The History Of Music

Music has existed for as long as I can remember, which easily dates back to at least 500,000,000 B.C., when the very first Neanderthals picked up their clubs and beat them rhythmically against the heads of other Neanderthals to produce the sixteen-minute psychedelic hit "In-A-Gadda-Da-Vida."

Some time later, God created the universe and nothing musically happened for a while because God sent His Chosen People to wander around in the desert being persecuted, and no one felt like singing about it since angsty rock wouldn't be popular until the early 1990's. Later, David wrote the Book of Psalms, (a Hebrew word, meaning "more than one Psalm"), which recommended praising God with instruments such as the "psaltery" and the "lyre," which are, clearly, made-up words.

Not much is known about the development of ancient music directly following the Biblical period of recorded history, which spans from the Creation of the Universe through the End of the World. The Middle Ages were littered with wandering minstrels traveling the hillsides, singing ballads of brave knights and fair maidens until someone would throw a shoe at them and tell them to shut up. Eventually people decided to give various musical concepts names like the note, the tune, the tone, the chord, the powerchord, the bass, the treble, the flat, the sharp, the flarp, the scale, the rhythm, the timbre, the tenor, the baroke, the lute, the pitch, the whistle, and the electric slide.

Applying these terms and many more, classical composers spent the next four centuries composing music that, as near as anyone can tell, did not contain the slightest hint of a guitar solo. Instead, orchestral musicians would perform these songs using instruments with comical names like the "oboe" and the "bassoon." ("Look at that oboe player! What a bassoon!") Some of these pieces are still played to this day on that one station at the bottom of the dial that no one listens to because each song is over an hour long and followed by several more minutes of dead air while the deejay wakes up.

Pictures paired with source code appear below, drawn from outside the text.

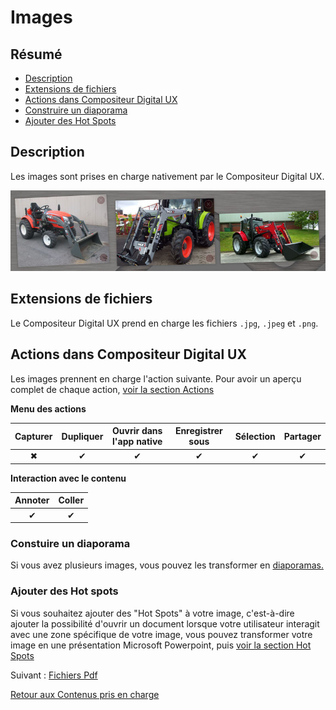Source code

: # Images

## Résumé
* [Description](#description)
* [Extensions de fichiers](#extensions-de-fichiers)
* [Actions dans Compositeur Digital UX](#actions-dans-compositeur-digital-ux)
* [Construire un diaporama](#constuire-un-diaporama)
* [Ajouter des Hot Spots](#ajouter-des-hot-spots)

## Description

Les images sont prises en charge nativement par le Compositeur Digital UX.

![Images affichées dans le Compositeur Digital UX](../../../en/img/content_img.JPG)

## Extensions de fichiers

Le Compositeur Digital UX prend en charge les fichiers `.jpg`, `.jpeg` et `.png`.

## Actions dans Compositeur Digital UX

Les images prennent en charge l'action suivante. Pour avoir un aperçu complet de chaque action, [voir la section Actions](actions.md)

**Menu des actions**

| Capturer | Dupliquer | Ouvrir dans l'app native | Enregistrer sous | Sélection | Partager |
|:--------:|:---------:|:------------------------:|:----------------:|:---------:|:--------:|
| &#x2716; | &#x2714;  | &#x2714;                 | &#x2714;         | &#x2714;  | &#x2714; |

**Interaction avec le contenu**

| Annoter  | Coller   |
|:--------:|:--------:|
| &#x2714; | &#x2714; |

### Constuire un diaporama

Si vous avez plusieurs images, vous pouvez les transformer en [diaporamas.](slideshows.md)

### Ajouter des Hot spots

Si vous souhaitez ajouter des "Hot Spots" à votre image, c'est-à-dire ajouter la possibilité d'ouvrir un document lorsque votre utilisateur interagit avec une zone spécifique de votre image, vous pouvez transformer votre image en une présentation Microsoft Powerpoint, puis [voir la section Hot Spots](powerpoint.md#hot-spots)

Suivant : [Fichiers Pdf](pdf.md)

[Retour aux Contenus pris en charge](index.md)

The classical period produced many composers with names like Fritzhanz Lupidus Van Halen II, and peaked when Wolfgang Amadeus Mozart's "Symphony No. Infinity" was bumped from its Number One spot on the Billboard Charts by Ludwig Kamikaze Beethoven's immortal masterpiece "Symphony No. Infinity Plus One." Toward the end of the 1800s, the pioneering spirit of the American West was captured with sweeping orchestral compositions that expressed such important aspects of frontier life as "Beef. It's what's for dinner."

Fresh off the heels of the classical period came the big band era of the 1920s because people decided they wanted to dance to their orchestral music without looking like some sort of twit. Big band possessed an incredibly upbeat sound created by a rhythm section and about 50,000 horn players, or "hornists" as they're called in the music world. Big band fell out of popularity with the onset of the Great Depression when nobody felt like dancing anymore.

Following the Great Depression, music split into two major categories: "jazz," a highly technical form that borrowed many elements from big band except that you couldn't dance to it, and "blues," which stripped music down to its basic components of one guitar and a four lines repeated over and over. Jazz and blues combined to give us the music we know and enjoy today, namely: rock, pop, classic rock, heavy metal, dance, R&B, rap, country, folk, bluegrass, ska, punk, new wave, funk, synthpop, bubblegum, alternative, ambient, golden oldies, Motown, world beat, techno, disco, grunge, opera, nu metal, progressive rock, and the electric slide, none of which anybody's parents ever liked.

Modern recording equipment, created in the early Twentieth Century by genius inventor Benjamin Franklin, who was already quite old when he discovered America and when he painted the "Mona Lisa," makes the creation and distribution of music easier than ever before. Beethoven, for instance, only wrote maybe ten songs in his entire lifetime, and you had to lug an entire symphony orchestra around with you if you wanted to hear one of his songs, say, while you were driving. Modern artists can easily double that output on each album, and you can listen to it anywhere, whether you want to or not. By the time Benjamin Franklin invented the Internet in 1996, people had grown tired of the recording industry gouging (literally, "poking with sharp sticks") prices and started "downloading" music for "free." This upset a great number of Metallica's Lars Ulrich and deregulated the music industry, forcing musicians to compete by creating music that no sane person would ever want to hear, a trend that still continues to this day.